:: Information shown
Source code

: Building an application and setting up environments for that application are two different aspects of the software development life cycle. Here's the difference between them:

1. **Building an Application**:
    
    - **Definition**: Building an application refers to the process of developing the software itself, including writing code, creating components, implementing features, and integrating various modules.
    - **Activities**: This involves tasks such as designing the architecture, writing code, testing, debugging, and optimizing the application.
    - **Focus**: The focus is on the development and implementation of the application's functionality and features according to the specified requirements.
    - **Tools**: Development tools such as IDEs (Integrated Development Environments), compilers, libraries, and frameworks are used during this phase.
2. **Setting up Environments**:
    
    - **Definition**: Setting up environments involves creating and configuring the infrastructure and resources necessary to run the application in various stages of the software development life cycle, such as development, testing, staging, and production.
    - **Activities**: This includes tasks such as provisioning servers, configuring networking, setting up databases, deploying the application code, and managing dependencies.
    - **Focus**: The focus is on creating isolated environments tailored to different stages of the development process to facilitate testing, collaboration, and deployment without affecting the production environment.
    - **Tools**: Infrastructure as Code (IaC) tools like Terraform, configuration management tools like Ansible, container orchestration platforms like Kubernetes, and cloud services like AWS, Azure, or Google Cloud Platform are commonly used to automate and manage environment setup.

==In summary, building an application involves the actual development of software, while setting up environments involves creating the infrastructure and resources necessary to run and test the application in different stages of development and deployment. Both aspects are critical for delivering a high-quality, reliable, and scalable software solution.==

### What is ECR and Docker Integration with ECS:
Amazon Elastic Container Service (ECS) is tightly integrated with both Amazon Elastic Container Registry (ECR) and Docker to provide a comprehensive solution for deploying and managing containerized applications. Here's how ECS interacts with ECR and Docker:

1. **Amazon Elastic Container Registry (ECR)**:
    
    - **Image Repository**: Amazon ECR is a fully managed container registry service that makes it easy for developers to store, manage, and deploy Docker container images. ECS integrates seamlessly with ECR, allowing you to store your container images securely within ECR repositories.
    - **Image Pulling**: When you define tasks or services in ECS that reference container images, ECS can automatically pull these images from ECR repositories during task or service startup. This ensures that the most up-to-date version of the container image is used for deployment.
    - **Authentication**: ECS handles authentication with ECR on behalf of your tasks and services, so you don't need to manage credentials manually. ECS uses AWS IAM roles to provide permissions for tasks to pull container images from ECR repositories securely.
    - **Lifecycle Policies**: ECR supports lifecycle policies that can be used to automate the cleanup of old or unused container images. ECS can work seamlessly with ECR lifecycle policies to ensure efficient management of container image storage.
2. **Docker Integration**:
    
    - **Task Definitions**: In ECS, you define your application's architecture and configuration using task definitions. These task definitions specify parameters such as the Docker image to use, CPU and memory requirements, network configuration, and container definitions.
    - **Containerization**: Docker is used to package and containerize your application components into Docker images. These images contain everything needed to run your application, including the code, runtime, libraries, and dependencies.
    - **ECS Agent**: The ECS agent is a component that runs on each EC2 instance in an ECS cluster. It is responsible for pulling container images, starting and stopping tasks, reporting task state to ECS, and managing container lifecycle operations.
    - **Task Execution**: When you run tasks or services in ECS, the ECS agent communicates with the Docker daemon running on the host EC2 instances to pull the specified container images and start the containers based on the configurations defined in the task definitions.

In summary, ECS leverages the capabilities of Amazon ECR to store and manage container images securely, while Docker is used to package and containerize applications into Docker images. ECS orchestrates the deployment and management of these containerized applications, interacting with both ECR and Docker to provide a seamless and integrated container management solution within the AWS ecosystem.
::::
What is needed:
Wherever a line in the data above holds the word "various", copy that line.

Response for this exercise:
    - **Definition**: Building an application refers to the process of developing the software itself, including writing code, creating components, implementing features, and integrating various modules.
    - **Definition**: Setting up environments involves creating and configuring the infrastructure and resources necessary to run the application in various stages of the software development life cycle, such as development, testing, staging, and production.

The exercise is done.